L’enjeu des prochaines élections européennes sera-t-il l’immigration?
Nul gouvernement ne propose d’accroître le nombre d’immigrés. Chacun est conscient que la crise de 2015 a suscité dans l’opinion la crainte de voir déferler sur l’Europe des masses incontrôlées de réfugiés et de migrants économiques, qui accentueraient les ratés des politiques d’intégration. Au contraire, les Européens cherchent par tous moyens à réguler et mettre sous contrôle un phénomène migratoire durable.
Aussi l’instrumentalisation de la question migratoire doit être récusée. Les divergences portent sur les moyens, pas sur les objectifs. Certes, les gouvernements européens ne parviennent pas à s’entendre et donc à convaincre de solutions pérennes et acceptables. Ils y arriveront pourtant, vraisemblablement à quelques uns. Mais la fermeture des frontières nationales, prônée par certains, n’a aucune chance d’apporter de solution, parce qu’elle ne tiendrait pas longtemps.
Des résultats ont déjà été atteints et depuis 2015, le nombre d’immigrants illégaux a diminué des deux tiers; des accords ont été passés avec les pays de transit et d’origine, conditionnant l’aide européenne à de véritables contrôles. Ceux-ci ont été renforcés aux frontières de l’Europe. Chacun sait que c’est dans la durée que l’addition de mesures de cette nature produit des résultats.

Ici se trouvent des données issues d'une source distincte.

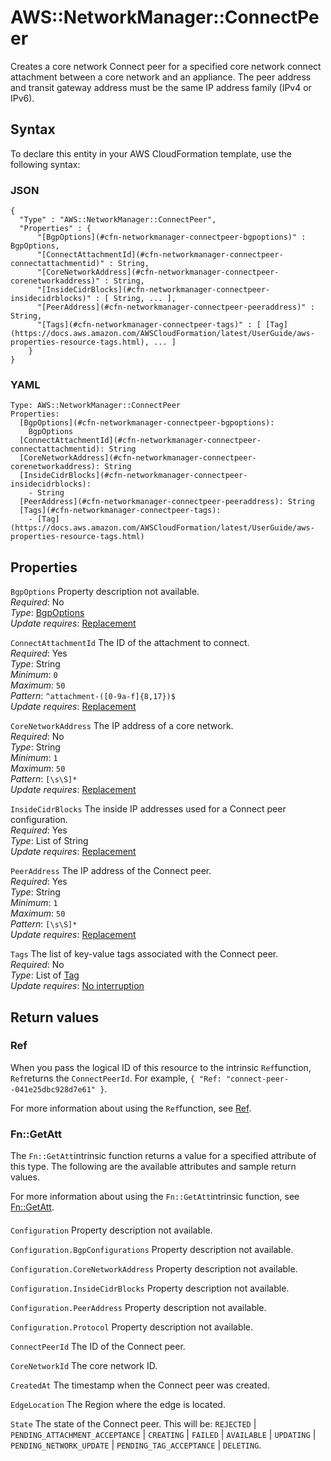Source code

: # AWS::NetworkManager::ConnectPeer<a name="aws-resource-networkmanager-connectpeer"></a>

Creates a core network Connect peer for a specified core network connect attachment between a core network and an appliance\. The peer address and transit gateway address must be the same IP address family \(IPv4 or IPv6\)\.

## Syntax<a name="aws-resource-networkmanager-connectpeer-syntax"></a>

To declare this entity in your AWS CloudFormation template, use the following syntax:

### JSON<a name="aws-resource-networkmanager-connectpeer-syntax.json"></a>

```
{
  "Type" : "AWS::NetworkManager::ConnectPeer",
  "Properties" : {
      "[BgpOptions](#cfn-networkmanager-connectpeer-bgpoptions)" : BgpOptions,
      "[ConnectAttachmentId](#cfn-networkmanager-connectpeer-connectattachmentid)" : String,
      "[CoreNetworkAddress](#cfn-networkmanager-connectpeer-corenetworkaddress)" : String,
      "[InsideCidrBlocks](#cfn-networkmanager-connectpeer-insidecidrblocks)" : [ String, ... ],
      "[PeerAddress](#cfn-networkmanager-connectpeer-peeraddress)" : String,
      "[Tags](#cfn-networkmanager-connectpeer-tags)" : [ [Tag](https://docs.aws.amazon.com/AWSCloudFormation/latest/UserGuide/aws-properties-resource-tags.html), ... ]
    }
}
```

### YAML<a name="aws-resource-networkmanager-connectpeer-syntax.yaml"></a>

```
Type: AWS::NetworkManager::ConnectPeer
Properties: 
  [BgpOptions](#cfn-networkmanager-connectpeer-bgpoptions): 
    BgpOptions
  [ConnectAttachmentId](#cfn-networkmanager-connectpeer-connectattachmentid): String
  [CoreNetworkAddress](#cfn-networkmanager-connectpeer-corenetworkaddress): String
  [InsideCidrBlocks](#cfn-networkmanager-connectpeer-insidecidrblocks): 
    - String
  [PeerAddress](#cfn-networkmanager-connectpeer-peeraddress): String
  [Tags](#cfn-networkmanager-connectpeer-tags): 
    - [Tag](https://docs.aws.amazon.com/AWSCloudFormation/latest/UserGuide/aws-properties-resource-tags.html)
```

## Properties<a name="aws-resource-networkmanager-connectpeer-properties"></a>

`BgpOptions`  <a name="cfn-networkmanager-connectpeer-bgpoptions"></a>
Property description not available\.  
*Required*: No  
*Type*: [BgpOptions](aws-properties-networkmanager-connectpeer-bgpoptions.md)  
*Update requires*: [Replacement](https://docs.aws.amazon.com/AWSCloudFormation/latest/UserGuide/using-cfn-updating-stacks-update-behaviors.html#update-replacement)

`ConnectAttachmentId`  <a name="cfn-networkmanager-connectpeer-connectattachmentid"></a>
The ID of the attachment to connect\.  
*Required*: Yes  
*Type*: String  
*Minimum*: `0`  
*Maximum*: `50`  
*Pattern*: `^attachment-([0-9a-f]{8,17})$`  
*Update requires*: [Replacement](https://docs.aws.amazon.com/AWSCloudFormation/latest/UserGuide/using-cfn-updating-stacks-update-behaviors.html#update-replacement)

`CoreNetworkAddress`  <a name="cfn-networkmanager-connectpeer-corenetworkaddress"></a>
The IP address of a core network\.  
*Required*: No  
*Type*: String  
*Minimum*: `1`  
*Maximum*: `50`  
*Pattern*: `[\s\S]*`  
*Update requires*: [Replacement](https://docs.aws.amazon.com/AWSCloudFormation/latest/UserGuide/using-cfn-updating-stacks-update-behaviors.html#update-replacement)

`InsideCidrBlocks`  <a name="cfn-networkmanager-connectpeer-insidecidrblocks"></a>
The inside IP addresses used for a Connect peer configuration\.  
*Required*: Yes  
*Type*: List of String  
*Update requires*: [Replacement](https://docs.aws.amazon.com/AWSCloudFormation/latest/UserGuide/using-cfn-updating-stacks-update-behaviors.html#update-replacement)

`PeerAddress`  <a name="cfn-networkmanager-connectpeer-peeraddress"></a>
The IP address of the Connect peer\.  
*Required*: Yes  
*Type*: String  
*Minimum*: `1`  
*Maximum*: `50`  
*Pattern*: `[\s\S]*`  
*Update requires*: [Replacement](https://docs.aws.amazon.com/AWSCloudFormation/latest/UserGuide/using-cfn-updating-stacks-update-behaviors.html#update-replacement)

`Tags`  <a name="cfn-networkmanager-connectpeer-tags"></a>
The list of key\-value tags associated with the Connect peer\.  
*Required*: No  
*Type*: List of [Tag](https://docs.aws.amazon.com/AWSCloudFormation/latest/UserGuide/aws-properties-resource-tags.html)  
*Update requires*: [No interruption](https://docs.aws.amazon.com/AWSCloudFormation/latest/UserGuide/using-cfn-updating-stacks-update-behaviors.html#update-no-interrupt)

## Return values<a name="aws-resource-networkmanager-connectpeer-return-values"></a>

### Ref<a name="aws-resource-networkmanager-connectpeer-return-values-ref"></a>

When you pass the logical ID of this resource to the intrinsic `Ref`function, `Ref`returns the `ConnectPeerId`\. For example, `{ "Ref: "connect-peer--041e25dbc928d7e61" }`\.

For more information about using the `Ref`function, see [Ref](https://docs.aws.amazon.com/AWSCloudFormation/latest/UserGuide/intrinsic-function-reference-ref.html)\.

### Fn::GetAtt<a name="aws-resource-networkmanager-connectpeer-return-values-fn--getatt"></a>

The `Fn::GetAtt`intrinsic function returns a value for a specified attribute of this type\. The following are the available attributes and sample return values\.

For more information about using the `Fn::GetAtt`intrinsic function, see [Fn::GetAtt](https://docs.aws.amazon.com/AWSCloudFormation/latest/UserGuide/intrinsic-function-reference-getatt.html)\.

#### <a name="aws-resource-networkmanager-connectpeer-return-values-fn--getatt-fn--getatt"></a>

`Configuration`  <a name="Configuration-fn::getatt"></a>
Property description not available\.

`Configuration.BgpConfigurations`  <a name="Configuration.BgpConfigurations-fn::getatt"></a>
Property description not available\.

`Configuration.CoreNetworkAddress`  <a name="Configuration.CoreNetworkAddress-fn::getatt"></a>
Property description not available\.

`Configuration.InsideCidrBlocks`  <a name="Configuration.InsideCidrBlocks-fn::getatt"></a>
Property description not available\.

`Configuration.PeerAddress`  <a name="Configuration.PeerAddress-fn::getatt"></a>
Property description not available\.

`Configuration.Protocol`  <a name="Configuration.Protocol-fn::getatt"></a>
Property description not available\.

`ConnectPeerId`  <a name="ConnectPeerId-fn::getatt"></a>
The ID of the Connect peer\.

`CoreNetworkId`  <a name="CoreNetworkId-fn::getatt"></a>
The core network ID\.

`CreatedAt`  <a name="CreatedAt-fn::getatt"></a>
The timestamp when the Connect peer was created\.

`EdgeLocation`  <a name="EdgeLocation-fn::getatt"></a>
The Region where the edge is located\.

`State`  <a name="State-fn::getatt"></a>
The state of the Connect peer\. This will be: `REJECTED` \| `PENDING_ATTACHMENT_ACCEPTANCE` \| `CREATING` \| `FAILED` \| `AVAILABLE` \| `UPDATING` \| ` PENDING_NETWORK_UPDATE` \| `PENDING_TAG_ACCEPTANCE` \| `DELETING`\.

En réalité, les nationalistes et les extrémistes mettent en cause l’efficacité des démocraties libérales à faire face à des questions de plus en plus difficiles et qui ne dépendent pas de solutions seulement nationales. Complexité et interdépendance sont les contraintes quotidiennes des gouvernants. Les discours simplificateurs sont à l’opposé de la construction européenne et font le jeu d’un repli identitaire sans issue. A l’extérieur, beaucoup sont dérangés par l’Union telle qu’elle est, avec ses imperfections, mais aussi ses succès. L’Europe et l’euro comptent désormais de vrais ennemis, à l’Est, au Sud et même de l’autre côté de l’Atlantique.
Le véritable enjeu des élections européennes de 2019 devrait plutôt porter sur la place et le rôle de l’Europe sur la scène internationale. Doit-elle être plus autonome, plus présente, mieux armée, pour défendre et promouvoir son modèle de liberté, de prospérité et de solidarités? Ou doit-elle, comme beaucoup, faire fi de toutes ses convictions, pour plonger comme tant d’autres dans le cynisme du repli et du simple rapport de force? Doit-elle s’arc-bouter sur ses conceptions d’une organisation politique bâtie pour la personne humaine, son épanouissement dans les libertés, la culture, la protection de l’environnement et la solidarité? Ou doit-elle préférer les disciplines collectives au nom d’idéologies irrespectueuses des droits individuels et collectifs au profit d’un mercantilisme le plus absolu?
Dans la course à l’hégémonie que se livrent désormais la Chine et les Etats-Unis, au coeur de relations internationales bousculées, il y a place pour une Europe qui s’affirme, qui se dote des instruments de la puissance et de l’indépendance et valorise ce qu’elle a déjà accompli, pour mieux peser sur l’évolution de la planète.